Discussion of the Related Art
Microprocessor-based systems are increasingly containing multiple central processor units (CPU) or cores which are required to communicate with each other. A method for implementing this communication between CPU cores is to use an area of shared memory. However using shared memory requires the control of the flow of data through the shared memory area. For example the shared memory area is required to be controlled such that the receiving processor does not attempt to read data before the sender has placed it in the memory, a read after write (RAW) hazard, where the receiving processor accesses the old data. Furthermore the shared memory should be controlled such that the sending processor does not attempt to overwrite data in the shared memory before the receiver has read the data on the memory, a write after read (WAR) hazard where the receiver cannot access the old data.
These hazards have been researched and proposed solutions have involved implementing flow control in shared memory as a circular buffer where the sender send a write pointer (WP), indicating the next memory location to be sent data by the sender, to the receiver and the receiver sends a read pointer (RP), indicating the next memory location to the read from by receiver, to the sender.
In such examples the sender places data in the buffer, updates its local write pointer, and sends the new pointer value to the receiver.
The receiver receives the updated write pointer, compares it to its read pointer and the comparison enables the receiver to determine whether it can read data from the current read pointer address (in other words the receiver when detecting the difference between the read pointer and write pointer is greater than a threshold enables a read operation to occur).
The receiver when a read operation on the shared memory is performed can then send an updated read pointer back to the sender.
The sender, on receiving the updated read pointer, has the information that the receiver has read the data from the buffer, and thus can ‘clear’ the memory space, enabling the sender to write data again providing the sender write operation does not result in the write pointer catching up with or passing the read pointer.
However such communication of pointers between the processors may require pointers which are large enough to address the whole of the buffer.
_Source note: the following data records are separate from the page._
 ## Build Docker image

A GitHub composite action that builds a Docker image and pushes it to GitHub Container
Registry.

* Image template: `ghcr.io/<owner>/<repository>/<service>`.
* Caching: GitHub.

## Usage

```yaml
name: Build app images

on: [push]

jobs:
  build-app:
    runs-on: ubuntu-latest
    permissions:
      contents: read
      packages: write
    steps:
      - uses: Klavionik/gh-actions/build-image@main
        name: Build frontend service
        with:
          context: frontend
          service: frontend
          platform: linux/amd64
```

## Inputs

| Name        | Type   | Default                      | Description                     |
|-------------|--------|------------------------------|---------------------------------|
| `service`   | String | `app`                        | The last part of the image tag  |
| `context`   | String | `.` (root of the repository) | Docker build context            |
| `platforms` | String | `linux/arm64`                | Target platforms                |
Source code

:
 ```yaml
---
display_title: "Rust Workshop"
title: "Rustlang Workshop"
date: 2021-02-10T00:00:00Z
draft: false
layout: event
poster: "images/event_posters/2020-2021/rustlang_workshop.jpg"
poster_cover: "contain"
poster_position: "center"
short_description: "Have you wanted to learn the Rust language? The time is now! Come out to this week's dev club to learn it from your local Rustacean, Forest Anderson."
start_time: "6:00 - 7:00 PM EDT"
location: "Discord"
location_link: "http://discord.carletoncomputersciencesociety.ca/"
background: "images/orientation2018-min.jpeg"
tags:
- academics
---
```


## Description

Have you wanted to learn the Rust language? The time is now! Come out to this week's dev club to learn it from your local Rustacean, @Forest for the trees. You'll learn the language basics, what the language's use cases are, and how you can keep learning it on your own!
For example a buffer with 256 locations requires a minimum of eight bits per pointer. Furthermore the flow control can implement pointers as relative addresses (relative to the base of the buffer), or absolute addresses. Thus the read and write pointers can require typically 32 bit addressing capability (or even larger numbers of bits per pointer).
Furthermore such communication is problematic where the sender and receiver are on separate chips (or on the same chip) separated by significant routing distance. In such examples the overhead of communicating multiple wires between the sender and receiver could be unacceptably high.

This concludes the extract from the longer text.